Wild swimming is essentially swimming outdoors in natural spaces, such as rivers, lakes or the sea. It has seen a surge in popularity in recent years – and for good reason! Practised with care, taking a dip in the (sometimes bracing) waters around the island can be extremely rewarding with potential mental and physical health benefits.

Loch Na Keal

A few paces down the track from your pod you’ll find Loch na Keal, with unforgettable views of an island studded sea. This is the dramatic coastline where ancient lava flows, creating basalt terraces and distinctive sea cliffs.

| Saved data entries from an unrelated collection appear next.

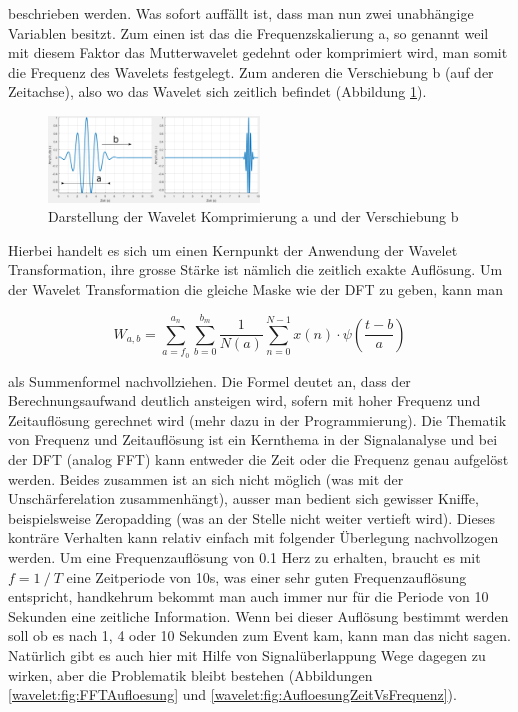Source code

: beschrieben werden. Was sofort auffällt ist, dass man nun zwei unabhängige Variablen besitzt. Zum einen ist das die Frequenzskalierung a, so genannt weil mit diesem Faktor das Mutterwavelet gedehnt oder komprimiert wird, man somit die Frequenz des Wavelets festgelegt. Zum anderen die Verschiebung b (auf der Zeitachse), also wo das Wavelet sich zeitlich befindet (Abbildung \ref{wavelet:fig:5_WaveletKompUndShift}).

\begin{figure}
	\centering
	\includegraphics[width=0.5\textwidth]{papers/wavelets/images/5_WaveletKompUndShift.png}
	\caption{Darstellung der Wavelet Komprimierung a und der Verschiebung b}
	\label{wavelet:fig:5_WaveletKompUndShift}
\end{figure}

Hierbei handelt es sich um einen Kernpunkt der Anwendung der Wavelet Transformation, ihre grosse Stärke ist nämlich die zeitlich exakte Auflösung. Um der Wavelet Transformation die gleiche Maske wie der DFT zu geben, kann man

\begin{equation}
	W_{a,b}=\sum_{a=f_0}^{a_n}\sum_{b=0}^{b_m}\frac{1}{N(a)}\sum_{n=0}^{N-1} x(n)\cdot\psi\left(\frac{t-b}{a}\right)
	\label{wavelets:equation4}
\end{equation}

als Summenformel nachvollziehen. Die Formel deutet an, dass der Berechnungsaufwand deutlich ansteigen wird, sofern mit hoher Frequenz und Zeitauflösung gerechnet wird (mehr dazu in der Programmierung).
Die Thematik von Frequenz und Zeitauflösung ist ein Kernthema in der Signalanalyse und bei der DFT (analog FFT) kann entweder die Zeit oder die Frequenz genau aufgelöst werden. Beides zusammen ist an sich nicht möglich (was mit der Unschärferelation zusammenhängt), ausser man bedient sich gewisser Kniffe, beispielsweise Zeropadding (was an der Stelle nicht weiter vertieft wird). Dieses konträre Verhalten kann relativ einfach mit folgender Überlegung nachvollzogen werden.
Um eine Frequenzauflösung von 0.1 Herz zu erhalten, braucht es mit $f=1⁄T$ eine Zeitperiode von 10s, was einer sehr guten Frequenzauflösung entspricht, handkehrum bekommt man auch immer nur für die Periode von 10 Sekunden eine zeitliche Information. Wenn bei dieser Auflösung bestimmt werden soll ob es nach 1, 4 oder 10 Sekunden zum Event kam, kann man das nicht sagen. Natürlich gibt es auch hier mit Hilfe von Signalüberlappung Wege dagegen zu wirken, aber die Problematik bleibt bestehen (Abbildungen \ref{wavelet:fig:FFTAufloesung} und \ref{wavelet:fig:AufloesungZeitVsFrequenz}).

Loch Na Keal is a sea loch stretching into the centre of Mull for almost 14 miles – it can be as calm as a mirror (or as rough as the North Atlantic). 

Loch Ba

Nestled in the hills, Loch Ba is an inland, freshwater loch, about 5 km long. It is drained by the River Ba, flowing into Loch Na Keal. Access on foot following a signposted, gravel track. The loch is used primarily for sport fishing – discover more via Hooked on Mull.

Calgary Bay

Where white sand beaches meet clear blue seas. Bordered by rolling hills, sea cliffs and wind-battered trees. Although this sheltered bay feels wild and remote, it is easily accessible – with a car park and public toilets. You can even enjoy a coffee or ice cream crafted by locals in the boat-converted ice cream hut.

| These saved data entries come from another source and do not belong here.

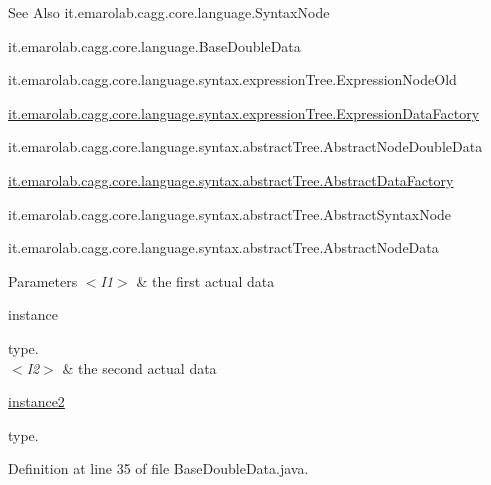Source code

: \begin{DoxySeeAlso}{See Also}
it.\-emarolab.\-cagg.\-core.\-language.\-Syntax\-Node 

it.\-emarolab.\-cagg.\-core.\-language.\-Base\-Double\-Data 

it.\-emarolab.\-cagg.\-core.\-language.\-syntax.\-expression\-Tree.\-Expression\-Node\-Old 

\hyperlink{classit_1_1emarolab_1_1cagg_1_1core_1_1language_1_1syntax_1_1expressionTree_1_1ExpressionDataFactory}{it.\-emarolab.\-cagg.\-core.\-language.\-syntax.\-expression\-Tree.\-Expression\-Data\-Factory} 

it.\-emarolab.\-cagg.\-core.\-language.\-syntax.\-abstract\-Tree.\-Abstract\-Node\-Double\-Data 

\hyperlink{classit_1_1emarolab_1_1cagg_1_1core_1_1language_1_1syntax_1_1abstractTree_1_1AbstractDataFactory}{it.\-emarolab.\-cagg.\-core.\-language.\-syntax.\-abstract\-Tree.\-Abstract\-Data\-Factory} 

it.\-emarolab.\-cagg.\-core.\-language.\-syntax.\-abstract\-Tree.\-Abstract\-Syntax\-Node 

it.\-emarolab.\-cagg.\-core.\-language.\-syntax.\-abstract\-Tree.\-Abstract\-Node\-Data
\end{DoxySeeAlso}

\begin{DoxyParams}{Parameters}
{\em $<$\-I1$>$} & the first actual data
\begin{DoxyCode}
instance 
\end{DoxyCode}
 type. \\
\hline
{\em $<$\-I2$>$} & the second actual data
\begin{DoxyCode}
\hyperlink{classit_1_1emarolab_1_1cagg_1_1core_1_1language_1_1BaseDoubleData_3_01I1_00_01I2_01_4_abc041cee0a1cc9732753a909ff33bcf8}{instance2} 
\end{DoxyCode}
 type. \\
\hline
\end{DoxyParams}


Definition at line 35 of file Base\-Double\-Data.\-java.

What do I need to go wild swimming?

  • Swimsuit or wetsuit (depending on the season)
  • Tow Float (dry bag, additional visibility and buoyancy)
  • Aqua shoes (thick grippy soles stop your feet from slipping or getting cut on sharp rocks)
  • Swim cap (not essential but makes you much easier to spot)
  • Goggles (if you want to explore the underwater world)
  • Changing robe/large towel (you’ll want lots of space to get changed discreetly)
  • Sun cream (again, weather dependant!)
  • Water bottle and/or thermos
  • Snacks for that post swim refuel

There’s no right or wrong way to get started wild swimming – and you certainly don’t need to spend a fortune before getting in the water. Whether you choose a wetsuit, or swimsuit what’s important is that you feel comfortable and happy. After that, just be sure to stay safe in the water – and enjoy your swim!

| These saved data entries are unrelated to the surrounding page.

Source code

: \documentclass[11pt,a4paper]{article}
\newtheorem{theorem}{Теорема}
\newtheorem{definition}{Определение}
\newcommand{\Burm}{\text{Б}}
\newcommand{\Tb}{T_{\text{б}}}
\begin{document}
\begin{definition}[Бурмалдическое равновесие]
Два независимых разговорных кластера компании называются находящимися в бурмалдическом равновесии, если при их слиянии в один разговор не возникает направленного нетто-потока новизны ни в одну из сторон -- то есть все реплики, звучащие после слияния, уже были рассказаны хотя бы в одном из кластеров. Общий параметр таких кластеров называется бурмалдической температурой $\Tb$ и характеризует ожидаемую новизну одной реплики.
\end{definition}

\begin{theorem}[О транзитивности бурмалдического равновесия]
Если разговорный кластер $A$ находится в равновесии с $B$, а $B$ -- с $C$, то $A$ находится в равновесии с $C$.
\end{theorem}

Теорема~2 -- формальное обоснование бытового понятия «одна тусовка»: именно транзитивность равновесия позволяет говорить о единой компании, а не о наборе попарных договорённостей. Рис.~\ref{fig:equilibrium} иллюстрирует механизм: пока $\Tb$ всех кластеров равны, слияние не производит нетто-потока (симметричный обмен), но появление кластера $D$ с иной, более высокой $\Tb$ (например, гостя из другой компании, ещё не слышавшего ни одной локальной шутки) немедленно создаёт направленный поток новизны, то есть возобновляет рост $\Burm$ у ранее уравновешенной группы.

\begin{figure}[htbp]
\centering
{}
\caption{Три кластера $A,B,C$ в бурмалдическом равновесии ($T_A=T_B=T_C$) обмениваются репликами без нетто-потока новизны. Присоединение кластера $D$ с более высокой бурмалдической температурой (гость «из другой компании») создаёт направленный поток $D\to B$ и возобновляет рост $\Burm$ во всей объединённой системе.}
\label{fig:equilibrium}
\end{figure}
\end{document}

Note: Swimming outdoors is a great way to stay fit and connect with nature but some basic safety precautions must be taken. Each year a number of water-related accidents and deaths could potentially be avoided by following proper safety measures. Wild swimming has inherent risks and dangers and is undertaken at your own risk.  Conditions change quickly.  Always make sure you are well prepared for any conditions and have the correct level of experience and kit for your chosen swim.  Make sure someone knows where you are swimming and always take someone with you.  Please note that inclusion of locations on this list does not guarantee their safety or suitability for wild swimming.  Check the tides, depth and ensure there is no blue-green algae present before swimming.